▸ What to do
From the entries below, output the line with "var blacklist = new" and each following line up to and including the line with "Der tjekkes om", exactly as written.

------------------------

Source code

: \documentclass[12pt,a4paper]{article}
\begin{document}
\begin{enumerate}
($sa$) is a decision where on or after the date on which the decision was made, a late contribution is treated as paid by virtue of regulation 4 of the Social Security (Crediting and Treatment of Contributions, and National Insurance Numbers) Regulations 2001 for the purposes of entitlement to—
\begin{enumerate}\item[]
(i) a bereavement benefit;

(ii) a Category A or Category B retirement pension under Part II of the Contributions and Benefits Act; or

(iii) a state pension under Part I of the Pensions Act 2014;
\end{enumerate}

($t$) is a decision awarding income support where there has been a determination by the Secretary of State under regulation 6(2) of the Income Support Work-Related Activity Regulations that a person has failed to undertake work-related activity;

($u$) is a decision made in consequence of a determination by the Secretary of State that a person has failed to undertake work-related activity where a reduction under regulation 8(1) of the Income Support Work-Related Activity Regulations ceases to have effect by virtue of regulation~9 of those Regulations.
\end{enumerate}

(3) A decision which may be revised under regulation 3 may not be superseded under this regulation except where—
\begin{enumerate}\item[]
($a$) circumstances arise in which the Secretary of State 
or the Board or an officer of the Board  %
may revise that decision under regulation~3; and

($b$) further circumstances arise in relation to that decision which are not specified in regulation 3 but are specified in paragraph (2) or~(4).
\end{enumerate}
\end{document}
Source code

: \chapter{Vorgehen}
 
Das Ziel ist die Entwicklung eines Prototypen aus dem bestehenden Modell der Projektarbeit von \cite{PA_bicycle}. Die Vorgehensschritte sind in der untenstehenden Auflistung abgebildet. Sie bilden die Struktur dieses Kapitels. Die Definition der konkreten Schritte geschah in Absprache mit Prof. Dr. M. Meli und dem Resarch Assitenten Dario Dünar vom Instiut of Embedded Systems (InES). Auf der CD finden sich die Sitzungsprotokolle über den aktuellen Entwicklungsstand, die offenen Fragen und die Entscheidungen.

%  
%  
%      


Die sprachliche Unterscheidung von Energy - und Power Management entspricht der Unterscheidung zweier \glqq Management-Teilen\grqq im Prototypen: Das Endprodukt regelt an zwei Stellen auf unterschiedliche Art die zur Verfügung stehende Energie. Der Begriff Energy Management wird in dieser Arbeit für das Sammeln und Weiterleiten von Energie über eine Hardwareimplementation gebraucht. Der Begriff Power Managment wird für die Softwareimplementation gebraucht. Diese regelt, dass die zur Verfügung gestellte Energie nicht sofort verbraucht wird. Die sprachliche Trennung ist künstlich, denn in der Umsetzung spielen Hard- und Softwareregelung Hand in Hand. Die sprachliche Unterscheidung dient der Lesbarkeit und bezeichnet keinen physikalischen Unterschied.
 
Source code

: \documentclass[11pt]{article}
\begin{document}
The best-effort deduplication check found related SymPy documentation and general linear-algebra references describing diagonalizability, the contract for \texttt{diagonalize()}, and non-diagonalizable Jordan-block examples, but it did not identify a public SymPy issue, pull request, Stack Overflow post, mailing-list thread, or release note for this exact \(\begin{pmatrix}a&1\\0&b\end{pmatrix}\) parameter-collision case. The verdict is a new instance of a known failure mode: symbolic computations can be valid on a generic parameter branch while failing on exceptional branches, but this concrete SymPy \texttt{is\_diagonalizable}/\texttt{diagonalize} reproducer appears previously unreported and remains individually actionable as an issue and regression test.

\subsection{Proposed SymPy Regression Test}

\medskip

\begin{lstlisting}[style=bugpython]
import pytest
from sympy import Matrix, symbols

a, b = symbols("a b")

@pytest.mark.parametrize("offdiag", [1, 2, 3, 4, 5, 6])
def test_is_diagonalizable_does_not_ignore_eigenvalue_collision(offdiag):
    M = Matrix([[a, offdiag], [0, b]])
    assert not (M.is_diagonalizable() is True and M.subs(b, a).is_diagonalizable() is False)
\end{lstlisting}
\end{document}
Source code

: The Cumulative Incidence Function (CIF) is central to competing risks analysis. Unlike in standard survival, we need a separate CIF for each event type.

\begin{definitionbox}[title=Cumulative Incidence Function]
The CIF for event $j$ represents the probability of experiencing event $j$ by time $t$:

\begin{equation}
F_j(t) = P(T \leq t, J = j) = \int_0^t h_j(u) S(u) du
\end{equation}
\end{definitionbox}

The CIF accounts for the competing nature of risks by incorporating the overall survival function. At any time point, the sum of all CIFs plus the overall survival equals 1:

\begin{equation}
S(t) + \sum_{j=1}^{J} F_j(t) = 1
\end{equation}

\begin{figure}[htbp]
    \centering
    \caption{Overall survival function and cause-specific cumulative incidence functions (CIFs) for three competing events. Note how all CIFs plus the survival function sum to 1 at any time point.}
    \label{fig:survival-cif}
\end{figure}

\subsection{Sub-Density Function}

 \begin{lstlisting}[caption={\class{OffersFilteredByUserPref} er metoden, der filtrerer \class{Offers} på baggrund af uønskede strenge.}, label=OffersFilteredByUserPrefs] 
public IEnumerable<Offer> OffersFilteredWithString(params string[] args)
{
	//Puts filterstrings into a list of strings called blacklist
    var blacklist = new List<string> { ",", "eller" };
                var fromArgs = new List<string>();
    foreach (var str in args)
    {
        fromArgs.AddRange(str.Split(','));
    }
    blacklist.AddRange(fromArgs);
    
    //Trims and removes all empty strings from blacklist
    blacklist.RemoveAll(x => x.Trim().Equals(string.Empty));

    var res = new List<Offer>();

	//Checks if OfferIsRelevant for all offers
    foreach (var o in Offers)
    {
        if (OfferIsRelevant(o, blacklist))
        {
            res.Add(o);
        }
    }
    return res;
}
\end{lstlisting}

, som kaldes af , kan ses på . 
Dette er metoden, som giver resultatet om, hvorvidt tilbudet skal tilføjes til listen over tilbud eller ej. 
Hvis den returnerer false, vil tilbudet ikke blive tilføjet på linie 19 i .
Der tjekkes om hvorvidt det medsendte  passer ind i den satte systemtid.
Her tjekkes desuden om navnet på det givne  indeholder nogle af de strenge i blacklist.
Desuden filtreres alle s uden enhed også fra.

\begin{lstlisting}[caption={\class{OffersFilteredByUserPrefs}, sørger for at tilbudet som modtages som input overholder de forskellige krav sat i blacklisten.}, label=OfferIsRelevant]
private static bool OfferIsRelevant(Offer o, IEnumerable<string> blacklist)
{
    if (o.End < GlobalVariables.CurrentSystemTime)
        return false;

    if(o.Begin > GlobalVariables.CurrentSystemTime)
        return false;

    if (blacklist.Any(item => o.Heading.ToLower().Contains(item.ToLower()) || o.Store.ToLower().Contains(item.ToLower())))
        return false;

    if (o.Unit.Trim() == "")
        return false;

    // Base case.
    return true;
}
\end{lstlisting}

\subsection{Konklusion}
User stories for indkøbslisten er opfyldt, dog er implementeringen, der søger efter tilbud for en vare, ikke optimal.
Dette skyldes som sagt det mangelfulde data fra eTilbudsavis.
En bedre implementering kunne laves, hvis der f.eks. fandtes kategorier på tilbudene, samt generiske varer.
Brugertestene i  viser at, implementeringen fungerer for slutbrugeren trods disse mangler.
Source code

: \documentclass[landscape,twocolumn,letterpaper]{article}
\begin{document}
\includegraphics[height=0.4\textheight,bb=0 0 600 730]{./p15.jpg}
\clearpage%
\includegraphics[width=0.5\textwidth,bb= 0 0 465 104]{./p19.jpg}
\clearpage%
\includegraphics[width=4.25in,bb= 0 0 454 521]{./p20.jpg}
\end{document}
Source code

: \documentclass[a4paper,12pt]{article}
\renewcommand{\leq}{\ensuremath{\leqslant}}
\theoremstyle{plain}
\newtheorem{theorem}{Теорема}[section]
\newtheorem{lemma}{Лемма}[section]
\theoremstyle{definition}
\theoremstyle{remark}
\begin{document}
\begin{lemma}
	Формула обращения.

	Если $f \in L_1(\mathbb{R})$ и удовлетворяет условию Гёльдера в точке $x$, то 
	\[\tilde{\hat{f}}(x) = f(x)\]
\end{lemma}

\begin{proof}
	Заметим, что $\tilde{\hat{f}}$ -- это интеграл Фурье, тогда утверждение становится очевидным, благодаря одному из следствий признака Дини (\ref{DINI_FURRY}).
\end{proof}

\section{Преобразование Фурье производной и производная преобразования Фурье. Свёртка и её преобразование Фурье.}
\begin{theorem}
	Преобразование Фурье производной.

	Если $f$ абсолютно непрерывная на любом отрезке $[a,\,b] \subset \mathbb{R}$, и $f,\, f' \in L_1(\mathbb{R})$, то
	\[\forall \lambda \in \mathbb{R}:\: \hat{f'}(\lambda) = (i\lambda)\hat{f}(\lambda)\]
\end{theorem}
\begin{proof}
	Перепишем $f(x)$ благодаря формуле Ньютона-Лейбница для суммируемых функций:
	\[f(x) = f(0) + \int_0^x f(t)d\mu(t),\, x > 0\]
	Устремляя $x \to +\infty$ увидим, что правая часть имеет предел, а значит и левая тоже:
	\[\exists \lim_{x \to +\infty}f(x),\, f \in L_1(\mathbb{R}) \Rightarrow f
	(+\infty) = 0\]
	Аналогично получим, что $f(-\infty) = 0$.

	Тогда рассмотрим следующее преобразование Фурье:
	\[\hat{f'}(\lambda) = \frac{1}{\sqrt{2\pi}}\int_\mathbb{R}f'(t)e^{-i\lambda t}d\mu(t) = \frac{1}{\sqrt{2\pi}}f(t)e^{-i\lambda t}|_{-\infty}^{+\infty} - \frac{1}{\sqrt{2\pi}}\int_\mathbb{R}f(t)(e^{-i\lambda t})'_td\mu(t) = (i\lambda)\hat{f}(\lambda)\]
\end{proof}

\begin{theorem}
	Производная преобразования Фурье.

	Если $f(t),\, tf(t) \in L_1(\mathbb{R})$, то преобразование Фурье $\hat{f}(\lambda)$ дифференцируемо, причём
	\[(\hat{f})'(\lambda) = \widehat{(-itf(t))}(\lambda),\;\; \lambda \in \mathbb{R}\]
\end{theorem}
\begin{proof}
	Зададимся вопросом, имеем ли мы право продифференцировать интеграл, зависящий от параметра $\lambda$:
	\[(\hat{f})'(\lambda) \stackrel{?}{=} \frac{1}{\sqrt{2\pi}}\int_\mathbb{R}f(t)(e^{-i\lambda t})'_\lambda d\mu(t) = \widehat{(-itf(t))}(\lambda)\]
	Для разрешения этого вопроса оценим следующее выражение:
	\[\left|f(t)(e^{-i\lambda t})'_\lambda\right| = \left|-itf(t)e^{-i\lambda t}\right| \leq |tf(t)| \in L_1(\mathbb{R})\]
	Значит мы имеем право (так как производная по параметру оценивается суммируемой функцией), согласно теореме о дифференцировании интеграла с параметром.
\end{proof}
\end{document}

------------------------

▸ Completed task
    var blacklist = new List<string> { ",", "eller" };
                var fromArgs = new List<string>();
    foreach (var str in args)
    {
        fromArgs.AddRange(str.Split(','));
    }
    blacklist.AddRange(fromArgs);
    
    //Trims and removes all empty strings from blacklist
    blacklist.RemoveAll(x => x.Trim().Equals(string.Empty));

    var res = new List<Offer>();

	//Checks if OfferIsRelevant for all offers
    foreach (var o in Offers)
    {
        if (OfferIsRelevant(o, blacklist))
        {
            res.Add(o);
        }
    }
    return res;
}
\end{lstlisting}

, som kaldes af , kan ses på . 
Dette er metoden, som giver resultatet om, hvorvidt tilbudet skal tilføjes til listen over tilbud eller ej. 
Hvis den returnerer false, vil tilbudet ikke blive tilføjet på linie 19 i .
Der tjekkes om hvorvidt det medsendte  passer ind i den satte systemtid.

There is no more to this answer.